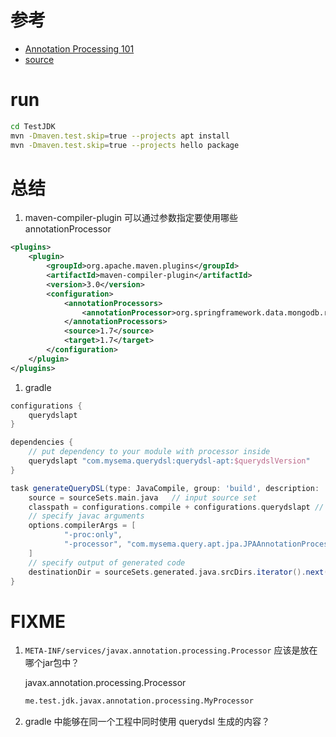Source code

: 
# 参考
* [Annotation Processing 101](http://hannesdorfmann.com/annotation-processing/annotationprocessing101)
* [source](https://github.com/sockeqwe/annotationprocessing101)


# run

```bash
cd TestJDK
mvn -Dmaven.test.skip=true --projects apt install
mvn -Dmaven.test.skip=true --projects hello package
```

# 总结


1. maven-compiler-plugin 可以通过参数指定要使用哪些 annotationProcessor

```xml
<plugins>
    <plugin>
        <groupId>org.apache.maven.plugins</groupId>
        <artifactId>maven-compiler-plugin</artifactId>
        <version>3.0</version>
        <configuration>
            <annotationProcessors>
                <annotationProcessor>org.springframework.data.mongodb.repository.support.MongoAnnotationProcessor</annotationProcessor>
            </annotationProcessors>
            <source>1.7</source>
            <target>1.7</target>
        </configuration>
    </plugin>
</plugins>
```

1. gradle

```groovy
configurations {
    querydslapt
}

dependencies {
    // put dependency to your module with processor inside
    querydslapt "com.mysema.querydsl:querydsl-apt:$querydslVersion" 
}

task generateQueryDSL(type: JavaCompile, group: 'build', description: 'Generates the QueryDSL query types') {
    source = sourceSets.main.java   // input source set
    classpath = configurations.compile + configurations.querydslapt // add processor module to classpath
    // specify javac arguments
    options.compilerArgs = [
            "-proc:only",
            "-processor", "com.mysema.query.apt.jpa.JPAAnnotationProcessor" // your processor here
    ]
    // specify output of generated code
    destinationDir = sourceSets.generated.java.srcDirs.iterator().next()
}
```

# FIXME

1. `META-INF/services/javax.annotation.processing.Processor` 应该是放在哪个jar包中？


    javax.annotation.processing.Processor
    
    ```txt
    me.test.jdk.javax.annotation.processing.MyProcessor
    ```

1. gradle 中能够在同一个工程中同时使用 querydsl 生成的内容？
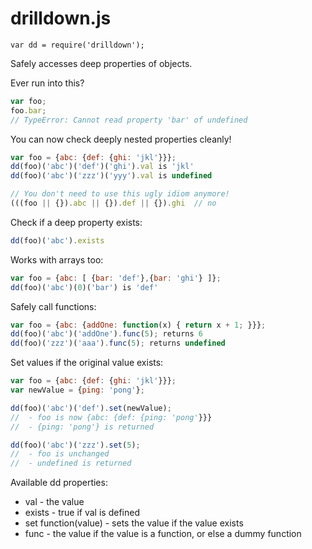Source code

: drilldown.js
============
`var dd = require('drilldown');`

Safely accesses deep properties of objects.

Ever run into this?
```JavaScript
var foo;
foo.bar;
// TypeError: Cannot read property 'bar' of undefined
```

You can now check deeply nested properties cleanly!
```JavaScript
var foo = {abc: {def: {ghi: 'jkl'}}};
dd(foo)('abc')('def')('ghi').val is 'jkl'
dd(foo)('abc')('zzz')('yyy').val is undefined

// You don't need to use this ugly idiom anymore!
(((foo || {}).abc || {}).def || {}).ghi  // no
```

Check if a deep property exists:
```JavaScript
dd(foo)('abc').exists
```

Works with arrays too:
```JavaScript
var foo = {abc: [ {bar: 'def'},{bar: 'ghi'} ]};
dd(foo)('abc')(0)('bar') is 'def'
```

Safely call functions:
```JavaScript
var foo = {abc: {addOne: function(x) { return x + 1; }}};
dd(foo)('abc')('addOne').func(5); returns 6
dd(foo)('zzz')('aaa').func(5); returns undefined
```

Set values if the original value exists:
```JavaScript
var foo = {abc: {def: {ghi: 'jkl'}}};
var newValue = {ping: 'pong'};

dd(foo)('abc')('def').set(newValue);
//  - foo is now {abc: {def: {ping: 'pong'}}}
//  - {ping: 'pong'} is returned

dd(foo)('abc')('zzz').set(5);
//  - foo is unchanged
//  - undefined is returned
```

Available dd properties:
 * val - the value
 * exists - true if val is defined
 * set function(value) - sets the value if the value exists
 * func - the value if the value is a function, or else a dummy function
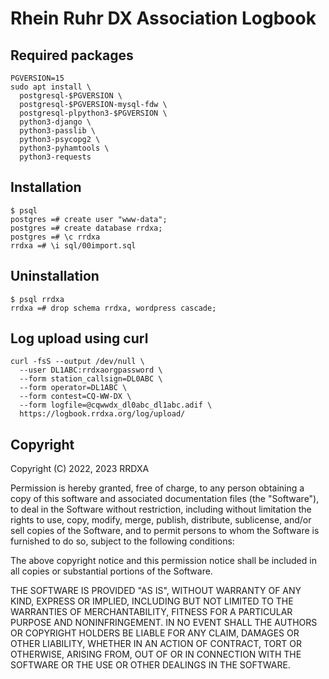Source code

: Rhein Ruhr DX Association Logbook
=================================

## Required packages

```
PGVERSION=15
sudo apt install \
  postgresql-$PGVERSION \
  postgresql-$PGVERSION-mysql-fdw \
  postgresql-plpython3-$PGVERSION \
  python3-django \
  python3-passlib \
  python3-psycopg2 \
  python3-pyhamtools \
  python3-requests
```

## Installation

```
$ psql
postgres =# create user "www-data";
postgres =# create database rrdxa;
postgres =# \c rrdxa
rrdxa =# \i sql/00import.sql
```

## Uninstallation

```
$ psql rrdxa
rrdxa =# drop schema rrdxa, wordpress cascade;
```

## Log upload using curl

```
curl -fsS --output /dev/null \
  --user DL1ABC:rrdxaorgpassword \
  --form station_callsign=DL0ABC \
  --form operator=DL1ABC \
  --form contest=CQ-WW-DX \
  --form logfile=@cqwwdx_dl0abc_dl1abc.adif \
  https://logbook.rrdxa.org/log/upload/
```

## Copyright

Copyright (C) 2022, 2023 RRDXA

Permission is hereby granted, free of charge, to any person obtaining a copy
of this software and associated documentation files (the "Software"), to deal
in the Software without restriction, including without limitation the rights
to use, copy, modify, merge, publish, distribute, sublicense, and/or sell
copies of the Software, and to permit persons to whom the Software is
furnished to do so, subject to the following conditions:

The above copyright notice and this permission notice shall be included in all
copies or substantial portions of the Software.

THE SOFTWARE IS PROVIDED "AS IS", WITHOUT WARRANTY OF ANY KIND, EXPRESS OR
IMPLIED, INCLUDING BUT NOT LIMITED TO THE WARRANTIES OF MERCHANTABILITY,
FITNESS FOR A PARTICULAR PURPOSE AND NONINFRINGEMENT. IN NO EVENT SHALL THE
AUTHORS OR COPYRIGHT HOLDERS BE LIABLE FOR ANY CLAIM, DAMAGES OR OTHER
LIABILITY, WHETHER IN AN ACTION OF CONTRACT, TORT OR OTHERWISE, ARISING FROM,
OUT OF OR IN CONNECTION WITH THE SOFTWARE OR THE USE OR OTHER DEALINGS IN THE
SOFTWARE.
+---+
- Task objective
After reading through the records, count the lines that hold the string "exists" and give only the count.

- Answer to this task
5